Immersi nella magia e nel dolore: Augure – Ritorno alle origini, di Baloji

Inizia con un taglio di capelli, come nel suo corto più celebre Zombies, l’esordio nel lungometraggio di Baloji, rapper e artista visuale belga di origini congolesi. E di un ritorno a quella terra africana tratta proprio questo Augure (presagio), un film diviso in due parti, ciascuna contrassegnata dal viaggio che il protagonista Koffi compie per tornare dalla sua famiglia. Non è una missione semplice per lui che si è trasferito in Europa 15 anni prima, si è unito a una donna bianca con cui aspetta due gemelli e ha dunque in un certo qual modo tagliato i ponti con un passato che lo aveva contrassegnato con il nomignolo di “zabolo” (demonio). Una superstizione che tornerà prepotente al contatto con i parenti e che lo accomunerà ad altri tre personaggi della storia, tutti a vario titolo considerati streghe/stregoni: la sorella Tshala, rea di perseguire una mentalità troppo libera (è insieme a un uomo di 8 anni più giovane, in una relazione aperta di “poliamore”); il giovane Paco, che fa la vita da strada e vive nel rimpianto di aver perduto la sorella in ricordo della quale veste con un abito femminile rosa; e la madre degli stessi Koffi e Tshala, Mama Mujila, donna apparentemente dura come l’acciaio e refrattaria a ogni tenerezza, di cui si scopriranno segreti e motivazioni solo nella seconda parte. È evidente come l’immersione in una cultura che mescola cristianesimo e magia e produce, nel ritratto fornito dall’autore, un deflagrante scontro culturale con chi non si allinea a una logica patriarcale, diventa l’humus con cui il film persegue la sua idea estetica e politica.

 

 
Lo fa accettando il magico come forma espressiva, con lampi visionari che assecondano i contrasti, ma mantenendo una prospettiva lucida su un mondo di gente piegata dalla tradizione e costretta a fare i conti con l’infelicità che questo comporta.
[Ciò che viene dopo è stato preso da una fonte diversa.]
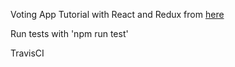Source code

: Voting App Tutorial with React and Redux from [here](http://teropa.info/blog/2015/09/10/full-stack-redux-tutorial.html)

Run tests with 'npm run test' 

TravisCI
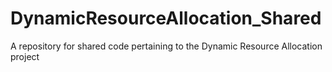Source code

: DynamicResourceAllocation_Shared
================================

A repository for shared code pertaining to the Dynamic Resource Allocation project
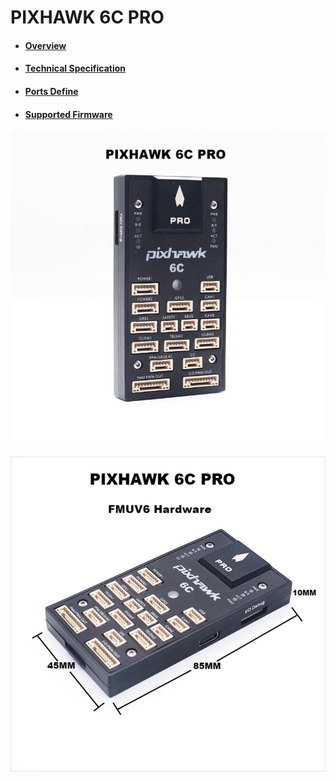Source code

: # **PIXHAWK 6C PRO**

* #### [Overview](http://pix.rctoysky.com/6cpro/chapter1.html)
* #### [Technical Specification](http://pix.rctoysky.com/6cpro/technical-specification.html)
* #### [Ports Define](http://pix.rctoysky.com/6cpro/dd.html)
* #### [Supported Firmware](http://pix.rctoysky.com/6cpro/supported-firmware.html)

![](/assets/5.jpg)

![](/assets/import.png)

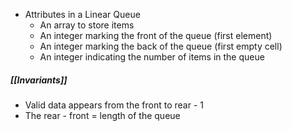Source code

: - Attributes in a Linear Queue
	- An array to store items
	- An integer marking the front of the queue (first element)
	- An integer marking the back of the queue (first empty cell)
	- An integer indicating the number of items in the queue

##### [[Invariants]]
- Valid data appears from the front to rear - 1
- The rear - front = length of the queue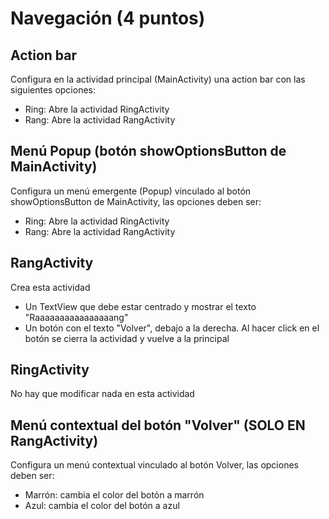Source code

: # Navegación (4 puntos)

## Action bar

Configura en la actividad principal (MainActivity) una action bar con las siguientes opciones:
- Ring: Abre la actividad RingActivity
- Rang: Abre la actividad RangActivity

## Menú Popup (botón showOptionsButton de MainActivity)

Configura un menú emergente (Popup) vinculado al botón showOptionsButton de MainActivity, las opciones deben ser:
- Ring: Abre la actividad RingActivity
- Rang: Abre la actividad RangActivity

## RangActivity

Crea esta actividad
- Un TextView que debe estar centrado y mostrar el texto "Raaaaaaaaaaaaaaaang"
- Un botón con el texto "Volver", debajo a la derecha.  Al hacer click en el botón se cierra la 
actividad y vuelve a la principal

## RingActivity

No hay que modificar nada en esta actividad

## Menú contextual del botón "Volver" (SOLO EN RangActivity)

Configura un menú contextual vinculado al botón Volver, las opciones deben ser:
- Marrón: cambia el color del botón a marrón
- Azul: cambia el color del botón a azul
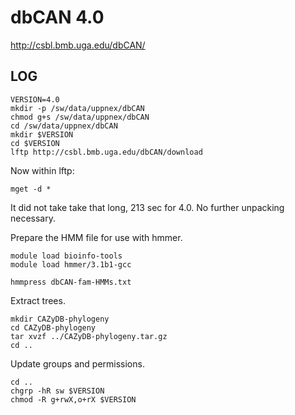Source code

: dbCAN 4.0
=========

<http://csbl.bmb.uga.edu/dbCAN/>

LOG
---

    VERSION=4.0
    mkdir -p /sw/data/uppnex/dbCAN
    chmod g+s /sw/data/uppnex/dbCAN
    cd /sw/data/uppnex/dbCAN
    mkdir $VERSION
    cd $VERSION
    lftp http://csbl.bmb.uga.edu/dbCAN/download

Now within lftp:

    mget -d *

It did not take take that long, 213 sec for 4.0.  No further unpacking necessary.

Prepare the HMM file for use with hmmer.

    module load bioinfo-tools 
    module load hmmer/3.1b1-gcc

    hmmpress dbCAN-fam-HMMs.txt

Extract trees.

    mkdir CAZyDB-phylogeny
    cd CAZyDB-phylogeny
    tar xvzf ../CAZyDB-phylogeny.tar.gz
    cd ..

Update groups and permissions.

    cd ..
    chgrp -hR sw $VERSION
    chmod -R g+rwX,o+rX $VERSION

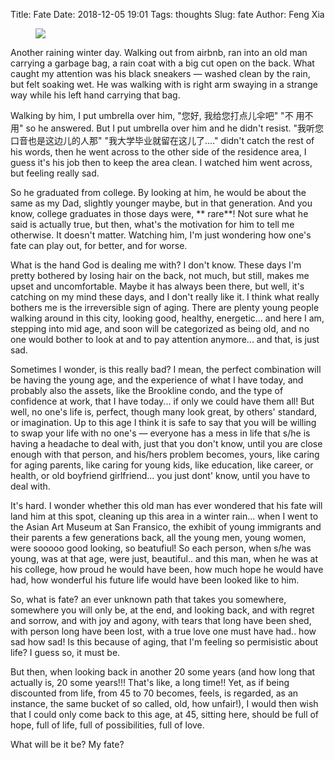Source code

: Title: Fate
Date: 2018-12-05 19:01
Tags: thoughts
Slug: fate
Author: Feng Xia

<figure class="col s12">
  <img src="{{SITEURL}}/images/change%20management.gif"/>
</figure>

Another raining winter day. Walking out from airbnb, ran into an old
man carrying a garbage bag, a rain coat with a big cut open on the
back. What caught my attention was his black sneakers &mdash; washed
clean by the rain, but felt soaking wet. He was walking with is right
arm swaying in a strange way while his left hand carrying that
bag.

Walking by him, I put umbrella over him, "您好, 我给您打点儿伞吧" "不
用不用" so he answered. But I put umbrella over him and he didn't
resist. "我听您口音也是这边儿的人那" "我大学毕业就留在这儿了...."
didn't catch the rest of his words, then he went across to the other
side of the residence area, I guess it's his job then to keep the area
clean. I watched him went across, but feeling really sad.

So he graduated from college. By looking at him, he would be about the
same as my Dad, slightly younger maybe, but in that generation. And
you know, college graduates in those days were, ** rare**! Not sure
what he said is actually true, but then, what's the motivation for him
to tell me otherwise. It doesn't matter. Watching him, I'm just
wondering how one's fate can play out, for better, and for worse.

What is the hand God is dealing me with? I don't know. These days I'm
pretty bothered by losing hair on the back, not much, but still, makes
me upset and uncomfortable. Maybe it has always been there, but well,
it's catching on my mind these days, and I don't really like it. I
think what really bothers me is the irreversible sign of aging. There
are plenty young people walking around in this city, looking good,
healthy, energetic... and here I am, stepping into mid age, and soon
will be categorized as being old, and no one would bother to look at
and to pay attention anymore... and that, is just sad.

Sometimes I wonder, is this really bad? I mean, the perfect
combination will be having the young age, and the experience of what I
have today, and probably also the assets, like the Brookline condo,
and the type of confidence at work, that I have today... if only we
could have them all! But well, no one's life is, perfect, though many
look great, by others' standard, or imagination. Up to this age I
think it is safe to say that you will be willing to swap your life
with no one's &mdash; everyone has a mess in life that s/he is having
a headache to deal with, just that you don't know, until you are close
enough with that person, and his/hers problem becomes, yours, like
caring for aging parents, like caring for young kids, like education,
like career, or health, or old boyfriend girlfriend... you just dont'
know, until you have to deal with.

It's hard. I wonder whether this old man has ever wondered that his
fate will land him at this spot, cleaning up this area in a winter
rain... when I went to the Asian Art Museum at San Fransico, the
exhibit of young immigrants and their parents a few generations back,
all the young men, young women, were sooooo good looking, so
beatufiul! So each person, when s/he was young, was at that age, were
just, beautiful.. and this man, when he was at his college, how proud
he would have been, how much hope he would have had, how wonderful his
future life would have been looked like to him.

So, what is fate? an ever unknown path that takes you somewhere,
somewhere you will only be, at the end, and looking back, and with
regret and sorrow, and with joy and agony, with tears that long have
been shed, with person long have been lost, with a true love one must
have had.. how sad how sad! Is this because of aging, that I'm feeling
so permisistic about life? I guess so, it must be.

But then, when looking back in another 20 some years (and how long
that actually is, 20 some years!!! That's like, a long time!! Yet, as
if being discounted from life, from 45 to 70 becomes, feels, is
regarded, as an instance, the same bucket of so called, old, how
unfair!), I would then wish that I could only come back to this age,
at 45, sitting here, should be full of hope, full of life, full of
possibilities, full of love.

What will be it be? My fate?
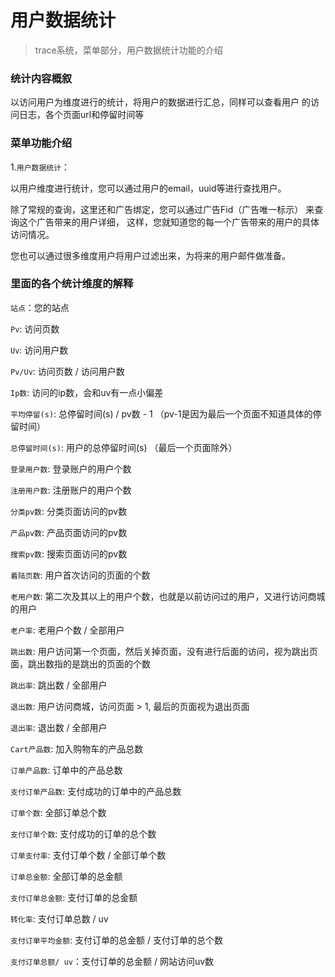 用户数据统计
============

> trace系统，菜单部分，用户数据统计功能的介绍



### 统计内容概叙

以访问用户为维度进行的统计，将用户的数据进行汇总，同样可以查看用户
的访问日志，各个页面url和停留时间等


### 菜单功能介绍

1.`用户数据统计`：

以用户维度进行统计，您可以通过用户的email，uuid等进行查找用户。

除了常规的查询，这里还和广告绑定，您可以通过广告Fid（广告唯一标示）
来查询这个广告带来的用户详细，
这样，您就知道您的每一个广告带来的用户的具体访问情况。

您也可以通过很多维度用户将用户过滤出来，为将来的用户邮件做准备。


### 里面的各个统计维度的解释


`站点`：您的站点

`Pv`: 访问页数

`Uv`: 访问用户数

`Pv/Uv`: 访问页数 / 访问用户数

`Ip数`: 访问的ip数，会和uv有一点小偏差

`平均停留(s)`: 总停留时间(s) / pv数 - 1  （pv-1是因为最后一个页面不知道具体的停留时间）

`总停留时间(s)`: 用户的总停留时间(s)  （最后一个页面除外）

`登录用户数`: 登录账户的用户个数

`注册用户数`: 注册账户的用户个数

`分类pv数`: 分类页面访问的pv数

`产品pv数`: 产品页面访问的pv数

`搜索pv数`: 搜索页面访问的pv数

`着陆页数`: 用户首次访问的页面的个数

`老用户数`: 第二次及其以上的用户个数，也就是以前访问过的用户，又进行访问商城的用户

`老户率`: 老用户个数 / 全部用户

`跳出数`: 用户访问第一个页面，然后关掉页面，没有进行后面的访问，视为跳出页面，跳出数指的是跳出的页面的个数

`跳出率`: 跳出数 / 全部用户

`退出数`: 用户访问商城，访问页面 > 1, 最后的页面视为退出页面

`退出率`: 退出数 / 全部用户


`Cart产品数`: 加入购物车的产品总数

`订单产品数`: 订单中的产品总数

`支付订单产品数`: 支付成功的订单中的产品总数

`订单个数`: 全部订单总个数

`支付订单个数`: 支付成功的订单的总个数

`订单支付率`: 支付订单个数 / 全部订单个数

`订单总金额`: 全部订单的总金额

`支付订单总金额`: 支付订单的总金额

`转化率`: 支付订单总数 / uv

`支付订单平均金额`: 支付订单的总金额 / 支付订单的总个数

`支付订单总额/ uv`：支付订单的总金额 / 网站访问uv数





































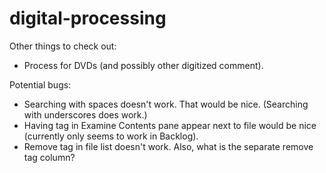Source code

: # digital-processing

Other things to check out:
  * Process for DVDs (and possibly other digitized comment).

Potential bugs:
  * Searching with spaces doesn't work. That would be nice. (Searching with underscores does work.)
  * Having tag in Examine Contents pane appear next to file would be nice (currently only seems to work in Backlog).
  * Remove tag in file list doesn't work. Also, what is the separate remove tag column?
I dialoghi allargano il campo alla storia stessa del Congo, al rapporto con la dittatura e la dominazione coloniale belga, allo sfruttamento delle risorse con il lavoro nelle miniere compiuto visibilmente per l’arricchimento altrui, in un racconto che volutamente esplica la mancanza del padre – quello di Koffi, continuamente cercato dal protagonista e dai comprimari, ma senza esito – perché il mondo che mette in scena è privo di un riferimento saldo e perciò in balia degli eventi e del contesto. Baloji asseconda questo insieme di stimoli attraverso un passo multiplo come l’approccio che ogni personaggio ha verso lo stigma che lo marchia come anomalia sociale: quello più “passivo” di Koffi, abbandonato alla sofferenza per un bagaglio familiare e culturale che non riesce a contrastare. Quello più ribelle di Tshala, che pure non manca di generare contrasti con il compagno. E poi ancora il piglio più opportunista di Paco, che inscena spettacoli di magia in pubblico, come a voler sfruttare la nomea di stregone. Infine, quello introflesso e sofferto di Mama Mujila, personaggio di grande potere magnetico, grazie al carisma della straordinaria Yves-Marina Gnahoua. Lei in un certo senso incarna il sentire di un film che, all’impotenza delle parole preferisce l’intensità dello sguardo e del corpo, come la colonna sonora composta dallo stesso Baloji, che rinuncia ai testi – lui che da rapper su questi ha costruito molto del suo repertorio – in favore di una musicalità diffusa e di un’attenzione specifica ai suoni o all’assenza degli stessi, funzionali alla logica dei contrasti dell’intero lavoro.

 

 
Su tutto c’è un’idea di trasversalità culturale evidente nel gioco delle maschere, che uniscono tradizione africana e americana (parte dei riferimenti vengono dal carnevale di New Orleans), così come negli accostamenti fra le aree più degradate della città e i costumi eccentrici e dai colori sgargianti. Tutto sembra gridare un desiderio di liberazione che rompa gli schematismi dogmatici e metta in discussione un ritratto che, pur ottenendo la sua elaborazione nella parte finale, non appare comunque pacificato, ma sempre problematico. Non lo è sicuramente lo sguardo di Baloji, che dimostra di aver mantenuto nel lungo le caratteristiche che avevano contrassegnato i suoi corti e video, piegate stavolta a una narrazione che pur non essendo particolarmente strutturata (il film è diviso in capitoli, ma si concede il lusso delle divagazioni) riesce comunque a mantenere un respiro coerente fino alla fine. A coronare il tutto sono poi arrivati i riconoscimenti esteri, dalla selezione in Un certain Regard a Cannes, fino alle vittore come miglior film nella sezione Crazies del 41° Torino Film Festival e per la migliore regia a Sitges.